[Records provided Boundary: Start]

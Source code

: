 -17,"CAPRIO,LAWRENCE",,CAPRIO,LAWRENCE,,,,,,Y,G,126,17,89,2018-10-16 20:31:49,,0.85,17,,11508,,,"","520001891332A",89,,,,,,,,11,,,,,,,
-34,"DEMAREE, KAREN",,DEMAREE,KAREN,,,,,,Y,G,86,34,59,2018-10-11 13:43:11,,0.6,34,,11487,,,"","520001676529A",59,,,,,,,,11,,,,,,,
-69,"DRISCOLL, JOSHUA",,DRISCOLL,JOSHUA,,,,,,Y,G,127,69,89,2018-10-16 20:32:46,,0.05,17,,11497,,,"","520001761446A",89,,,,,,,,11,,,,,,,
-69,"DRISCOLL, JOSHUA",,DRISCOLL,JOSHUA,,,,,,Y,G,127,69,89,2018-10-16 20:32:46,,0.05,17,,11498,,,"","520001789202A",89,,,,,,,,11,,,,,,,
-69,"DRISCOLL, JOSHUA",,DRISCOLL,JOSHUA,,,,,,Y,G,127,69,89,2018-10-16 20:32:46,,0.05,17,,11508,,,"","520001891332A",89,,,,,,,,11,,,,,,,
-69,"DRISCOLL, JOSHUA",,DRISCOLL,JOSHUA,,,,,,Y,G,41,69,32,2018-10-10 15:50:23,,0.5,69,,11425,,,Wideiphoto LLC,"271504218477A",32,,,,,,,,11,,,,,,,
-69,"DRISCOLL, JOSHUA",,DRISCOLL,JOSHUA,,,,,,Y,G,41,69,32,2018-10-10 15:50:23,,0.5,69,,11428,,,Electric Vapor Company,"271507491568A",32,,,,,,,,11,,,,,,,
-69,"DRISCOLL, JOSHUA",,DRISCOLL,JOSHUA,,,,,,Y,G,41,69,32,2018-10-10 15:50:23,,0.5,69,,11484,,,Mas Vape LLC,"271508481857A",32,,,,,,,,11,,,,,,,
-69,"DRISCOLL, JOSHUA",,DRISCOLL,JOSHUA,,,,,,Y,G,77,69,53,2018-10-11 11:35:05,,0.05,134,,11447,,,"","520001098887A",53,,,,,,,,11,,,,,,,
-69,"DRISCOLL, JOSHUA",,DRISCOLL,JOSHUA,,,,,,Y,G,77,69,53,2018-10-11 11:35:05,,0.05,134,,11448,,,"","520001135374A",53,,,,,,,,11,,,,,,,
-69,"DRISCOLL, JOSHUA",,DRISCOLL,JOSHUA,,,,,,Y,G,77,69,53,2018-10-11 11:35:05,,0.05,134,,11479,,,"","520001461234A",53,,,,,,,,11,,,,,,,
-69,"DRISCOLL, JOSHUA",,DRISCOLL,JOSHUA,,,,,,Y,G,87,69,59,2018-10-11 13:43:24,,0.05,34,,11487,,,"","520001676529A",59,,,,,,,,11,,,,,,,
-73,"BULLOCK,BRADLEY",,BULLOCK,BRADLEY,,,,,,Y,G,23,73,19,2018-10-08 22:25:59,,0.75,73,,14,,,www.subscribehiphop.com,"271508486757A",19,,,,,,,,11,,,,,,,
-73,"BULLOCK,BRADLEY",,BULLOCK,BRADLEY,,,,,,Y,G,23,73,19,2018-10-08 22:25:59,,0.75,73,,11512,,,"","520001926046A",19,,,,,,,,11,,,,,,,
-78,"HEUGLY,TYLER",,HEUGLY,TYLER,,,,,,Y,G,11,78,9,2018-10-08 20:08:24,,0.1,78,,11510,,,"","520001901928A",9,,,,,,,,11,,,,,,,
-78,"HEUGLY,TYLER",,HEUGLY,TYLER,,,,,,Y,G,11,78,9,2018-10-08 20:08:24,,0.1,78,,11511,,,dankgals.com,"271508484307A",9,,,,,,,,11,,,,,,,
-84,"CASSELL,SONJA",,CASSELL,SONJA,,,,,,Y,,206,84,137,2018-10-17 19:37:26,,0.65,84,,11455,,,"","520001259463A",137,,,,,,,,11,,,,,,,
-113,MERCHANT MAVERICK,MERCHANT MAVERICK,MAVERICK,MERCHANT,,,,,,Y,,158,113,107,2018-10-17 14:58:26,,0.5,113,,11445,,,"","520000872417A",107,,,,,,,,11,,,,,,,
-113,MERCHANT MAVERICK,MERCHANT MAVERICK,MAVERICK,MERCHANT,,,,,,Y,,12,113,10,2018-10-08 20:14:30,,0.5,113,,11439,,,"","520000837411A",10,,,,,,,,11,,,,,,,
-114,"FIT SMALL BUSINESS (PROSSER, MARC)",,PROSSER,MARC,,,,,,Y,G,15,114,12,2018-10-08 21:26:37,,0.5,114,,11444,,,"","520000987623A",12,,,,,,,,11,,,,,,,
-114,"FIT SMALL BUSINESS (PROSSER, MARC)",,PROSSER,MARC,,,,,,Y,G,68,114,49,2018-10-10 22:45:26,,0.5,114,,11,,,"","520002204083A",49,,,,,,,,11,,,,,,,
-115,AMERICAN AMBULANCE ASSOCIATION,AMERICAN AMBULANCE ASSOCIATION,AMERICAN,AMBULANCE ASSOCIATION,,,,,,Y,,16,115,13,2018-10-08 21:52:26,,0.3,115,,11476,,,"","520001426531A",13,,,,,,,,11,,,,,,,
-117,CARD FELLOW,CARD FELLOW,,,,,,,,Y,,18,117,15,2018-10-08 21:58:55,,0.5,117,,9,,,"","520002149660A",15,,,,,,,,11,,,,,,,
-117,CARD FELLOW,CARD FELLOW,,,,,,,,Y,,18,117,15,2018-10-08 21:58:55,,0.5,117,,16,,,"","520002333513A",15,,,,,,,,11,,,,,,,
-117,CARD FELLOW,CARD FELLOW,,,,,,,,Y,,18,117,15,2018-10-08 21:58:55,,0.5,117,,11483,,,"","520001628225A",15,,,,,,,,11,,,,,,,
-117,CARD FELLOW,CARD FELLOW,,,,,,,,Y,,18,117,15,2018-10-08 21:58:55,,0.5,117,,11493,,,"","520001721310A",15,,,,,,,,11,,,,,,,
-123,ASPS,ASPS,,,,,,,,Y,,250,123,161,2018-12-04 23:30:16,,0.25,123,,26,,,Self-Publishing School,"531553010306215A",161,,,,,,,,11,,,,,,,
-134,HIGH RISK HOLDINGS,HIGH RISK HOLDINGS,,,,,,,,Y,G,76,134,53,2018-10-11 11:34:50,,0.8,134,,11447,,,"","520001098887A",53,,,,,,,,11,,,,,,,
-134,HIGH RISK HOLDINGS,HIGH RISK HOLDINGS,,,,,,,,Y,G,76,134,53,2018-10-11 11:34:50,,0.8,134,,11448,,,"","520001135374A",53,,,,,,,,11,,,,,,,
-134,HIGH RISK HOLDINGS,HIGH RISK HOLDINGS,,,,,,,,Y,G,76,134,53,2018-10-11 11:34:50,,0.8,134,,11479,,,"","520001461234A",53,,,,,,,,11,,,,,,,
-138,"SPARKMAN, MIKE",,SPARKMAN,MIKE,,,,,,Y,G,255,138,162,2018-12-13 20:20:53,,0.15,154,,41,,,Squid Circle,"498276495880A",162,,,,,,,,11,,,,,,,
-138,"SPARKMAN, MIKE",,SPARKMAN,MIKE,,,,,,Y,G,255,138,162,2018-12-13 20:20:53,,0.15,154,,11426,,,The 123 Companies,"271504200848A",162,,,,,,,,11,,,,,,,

[Records provided Boundary: End]
[Records provided Boundary: Start]

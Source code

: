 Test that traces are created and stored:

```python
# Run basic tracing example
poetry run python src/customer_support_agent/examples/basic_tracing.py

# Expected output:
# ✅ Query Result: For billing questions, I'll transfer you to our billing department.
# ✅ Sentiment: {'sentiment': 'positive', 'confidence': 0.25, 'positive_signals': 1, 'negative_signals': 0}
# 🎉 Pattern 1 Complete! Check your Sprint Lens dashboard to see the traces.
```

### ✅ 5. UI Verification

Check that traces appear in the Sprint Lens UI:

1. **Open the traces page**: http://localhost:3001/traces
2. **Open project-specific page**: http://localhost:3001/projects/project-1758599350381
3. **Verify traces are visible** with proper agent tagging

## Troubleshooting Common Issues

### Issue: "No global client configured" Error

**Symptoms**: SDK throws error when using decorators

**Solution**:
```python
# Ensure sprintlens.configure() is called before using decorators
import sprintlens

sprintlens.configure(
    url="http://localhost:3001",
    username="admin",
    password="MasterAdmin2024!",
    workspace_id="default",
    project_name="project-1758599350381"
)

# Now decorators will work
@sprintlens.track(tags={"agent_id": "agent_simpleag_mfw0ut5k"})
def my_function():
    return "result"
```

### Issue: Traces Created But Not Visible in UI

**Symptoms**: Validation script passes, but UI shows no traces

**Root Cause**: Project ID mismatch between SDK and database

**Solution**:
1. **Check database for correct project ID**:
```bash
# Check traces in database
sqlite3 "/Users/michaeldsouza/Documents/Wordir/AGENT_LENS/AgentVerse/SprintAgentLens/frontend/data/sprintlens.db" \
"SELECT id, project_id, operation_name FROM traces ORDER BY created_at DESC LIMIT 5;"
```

[Records provided Boundary: End]
[Records provided Boundary: Start]

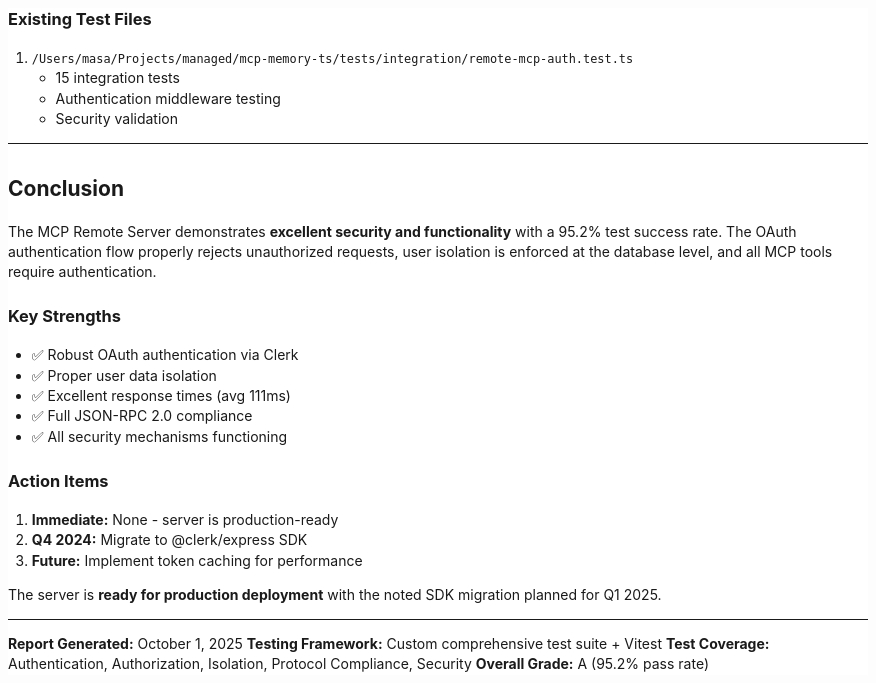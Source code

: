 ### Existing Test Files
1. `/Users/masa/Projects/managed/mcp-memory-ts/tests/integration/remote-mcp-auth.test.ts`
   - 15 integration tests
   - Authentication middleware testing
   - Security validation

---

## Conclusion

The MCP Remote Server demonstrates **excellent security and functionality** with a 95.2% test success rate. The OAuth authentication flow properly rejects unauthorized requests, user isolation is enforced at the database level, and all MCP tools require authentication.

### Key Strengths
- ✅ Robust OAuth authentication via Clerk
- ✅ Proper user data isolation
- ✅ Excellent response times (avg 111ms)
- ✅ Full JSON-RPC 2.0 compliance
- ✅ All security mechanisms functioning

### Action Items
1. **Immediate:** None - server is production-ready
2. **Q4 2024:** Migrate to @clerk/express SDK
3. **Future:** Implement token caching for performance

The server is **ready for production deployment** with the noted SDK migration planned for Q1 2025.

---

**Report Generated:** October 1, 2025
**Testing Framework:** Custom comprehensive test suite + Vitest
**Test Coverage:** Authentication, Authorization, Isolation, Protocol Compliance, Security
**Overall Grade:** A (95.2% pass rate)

[Records provided Boundary: End]

→ Action item
Say how many lines above hold the word "FELLOW", giving only the count.

→ Exercise response
4